To drugi film tego reżysera, który widziałem i muszę przyznać, że podobnie jak w "Ludziach z północy", tu też doświadczyłem swoistego zadziwienia, oczywiście w tym dobrym sensie. Fabuła jest mniej zakręcona, niż w "Ludziach...", dość ciekawa. Mi osobiście skojarzyło się z widzianym wcześniej Stranger Than Fiction. Podobny motyw, poza tym filmy praktycznie ukazały się w tym samym czasie, z tym, że Kelner był i jest nadal mniej znany, tzn. rozreklamowany. A szkoda, bo film jest ciekawy, momentami śmieszny i generalnie jest nad czym pomyśleć. Polecam!
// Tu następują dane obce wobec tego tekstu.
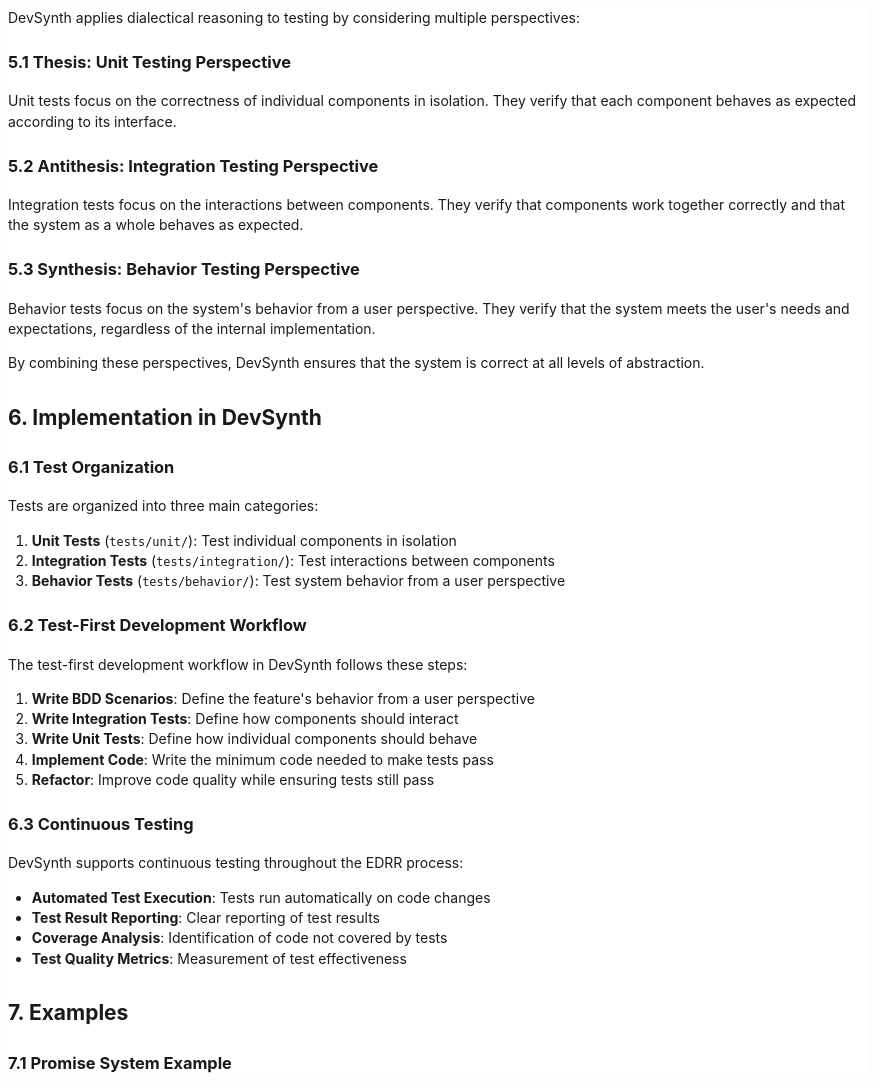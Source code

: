 DevSynth applies dialectical reasoning to testing by considering multiple perspectives:

### 5.1 Thesis: Unit Testing Perspective

Unit tests focus on the correctness of individual components in isolation. They verify that each component behaves as expected according to its interface.

### 5.2 Antithesis: Integration Testing Perspective

Integration tests focus on the interactions between components. They verify that components work together correctly and that the system as a whole behaves as expected.

### 5.3 Synthesis: Behavior Testing Perspective

Behavior tests focus on the system's behavior from a user perspective. They verify that the system meets the user's needs and expectations, regardless of the internal implementation.

By combining these perspectives, DevSynth ensures that the system is correct at all levels of abstraction.

## 6. Implementation in DevSynth

### 6.1 Test Organization

Tests are organized into three main categories:

1. **Unit Tests** (`tests/unit/`): Test individual components in isolation
2. **Integration Tests** (`tests/integration/`): Test interactions between components
3. **Behavior Tests** (`tests/behavior/`): Test system behavior from a user perspective


### 6.2 Test-First Development Workflow

The test-first development workflow in DevSynth follows these steps:

1. **Write BDD Scenarios**: Define the feature's behavior from a user perspective
2. **Write Integration Tests**: Define how components should interact
3. **Write Unit Tests**: Define how individual components should behave
4. **Implement Code**: Write the minimum code needed to make tests pass
5. **Refactor**: Improve code quality while ensuring tests still pass


### 6.3 Continuous Testing

DevSynth supports continuous testing throughout the EDRR process:

- **Automated Test Execution**: Tests run automatically on code changes
- **Test Result Reporting**: Clear reporting of test results
- **Coverage Analysis**: Identification of code not covered by tests
- **Test Quality Metrics**: Measurement of test effectiveness


## 7. Examples

### 7.1 Promise System Example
Momentami faktycznie zabawny, ale gubi sens w potoku przypadkowych gagów. Pod koniec dłuży się i zmierza do nikąd. Rozczarowuje.
"gubi sens w potoku przypadkowych gagów. Pod koniec dłuży się i zmierza donikąd. Rozczarowuje" - i tak właśnie bywa w życiu. Pod tym względem uważam ten obraz (przynajmniej znaczeniowo) za lepszy i bardziej wymowny, choć może mniej klarowny, niż "Stranger Than Fiction". W pełni subiektywna opinia ;)
P.S.
Zadziwiające, że odpisuję na posta akurat teraz, podczas lektury "Gry w klasy". Polecam! jako znakomite dopełnienie (może nawet spełnienie) problematyki doświadczania codzienności w kategoriach postmodernistycznych.
Ale zakończenie jest znakomite :)
W zasadzie na 6, ale dodaję gwiazdkę za sceny z "byznesmenami".